Right—if you look at the breakdown of responses based on dose in the COMFORT trials, you see that patients who received 5 mg twice a day as their last dose did not get too many responses at all in terms of spleen or symptoms.¹ Once you get to 10 mg twice a day, you start to see spleen and symptom responses. Maybe for symptoms, you do just as good at 10 mg, which is probably good enough if you’re just targeting symptoms, as you might do with 25 mg twice a day—it's pretty stable there.

But what we do see is a clear dose-response relationship with splenomegaly. If you're thinking that achieving these spleen responses is the one surrogate we have for overall survival, it goes to show that we probably should be trying to get to as high a dose of ruxolitinib as possible to achieve this endpoint, which we know has some clinical significance for survival. The problem, as you mentioned, is cytopenias. We run into problems where we're not able to fully dose ruxolitinib and are not able to achieve maximum spleen response or, by extension, survival benefit that we saw on clinical trials.
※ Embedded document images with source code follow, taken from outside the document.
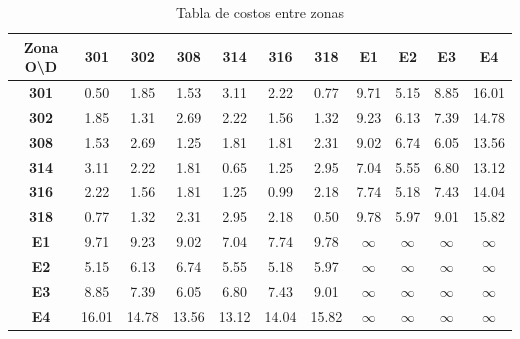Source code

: \documentclass[letterpaper,12pt]{article}
\begin{document}
\begin{table}[h!]
    \centering
    \begin{tabular}{c|cccccccccc}
    \textbf{Zona O\textbackslash D} & \textbf{301} & \textbf{302} & \textbf{308} & \textbf{314} & \textbf{316} & \textbf{318} & \textbf{E1} & \textbf{E2} & \textbf{E3} & \textbf{E4} \\ \hline
    \textbf{301} & 0.50 & 1.85 & 1.53 & 3.11 & 2.22 & 0.77 & 9.71 & 5.15 & 8.85 & 16.01 \\ 
    \textbf{302} & 1.85 & 1.31 & 2.69 & 2.22 & 1.56 & 1.32 & 9.23 & 6.13 & 7.39 & 14.78 \\ 
    \textbf{308} & 1.53 & 2.69 & 1.25 & 1.81 & 1.81 & 2.31 & 9.02 & 6.74 & 6.05 & 13.56 \\ 
    \textbf{314} & 3.11 & 2.22 & 1.81 & 0.65 & 1.25 & 2.95 & 7.04 & 5.55 & 6.80 & 13.12 \\ 
    \textbf{316} & 2.22 & 1.56 & 1.81 & 1.25 & 0.99 & 2.18 & 7.74 & 5.18 & 7.43 & 14.04 \\ 
    \textbf{318} & 0.77 & 1.32 & 2.31 & 2.95 & 2.18 & 0.50 & 9.78 & 5.97 & 9.01 & 15.82 \\ 
    \textbf{E1} & 9.71 & 9.23 & 9.02 & 7.04 & 7.74 & 9.78 & $\infty$ & $\infty$ & $\infty$ & $\infty$ \\ 
    \textbf{E2} & 5.15 & 6.13 & 6.74 & 5.55 & 5.18 & 5.97 & $\infty$ & $\infty$ & $\infty$ & $\infty$ \\ 
    \textbf{E3} & 8.85 & 7.39 & 6.05 & 6.80 & 7.43 & 9.01 & $\infty$ & $\infty$ & $\infty$ & $\infty$ \\ 
    \textbf{E4} & 16.01 & 14.78 & 13.56 & 13.12 & 14.04 & 15.82 & $\infty$ & $\infty$ & $\infty$ & $\infty$ \\ 
    \end{tabular}
    \caption{Tabla de costos entre zonas}
    \label{table:costs_zones}
\end{table}
\end{document}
That brings up a problem: is suboptimal dosing of ruxolitinib, done slightly different than dosing in the confirmatory clinical trials, going to be as good as fully dosing another agent that might not cause the same degree of cytopenias? We do have some data from the REALISE study, which was largely conducted in Europe, that suggested starting ruxolitinib at 10 mg twice a day and then escalating it at prespecified time points, as long as the platelets would allow, to get to a maximum dose.³ What was seen there is that you can escalate these patients that start off anemic and actually achieve clinically meaningful responses. I believe they were looking at spleen length reduction on physical exam, but we saw that in more than 50% of patients on the trial. I think still the take-home point remains the same, which is that it's important to get these patients to as high of a dose as possible. You can start high, as they did in the trials, or you can start low, but if you do, you still have to get there and think about how to do that. Is that something you’re discussing in clinic with patients when you're seeing them, or are you constantly thinking about the dose of ruxolitinib that they're on?

Natasha L. Johnson

When I see the patient, it really depends on how they feel, how their spleen is, and how negatively impactful their symptoms are. So like you said, if they're doing well on a 10-mg or 15-mg twice daily dose, then we’ll leave them there and let them continue to feel good. But when they're coming in complaining of more and more symptoms, or more and more feelings of being uncomfortable because of their spleen, then we try to get them to the maximum tolerated dose.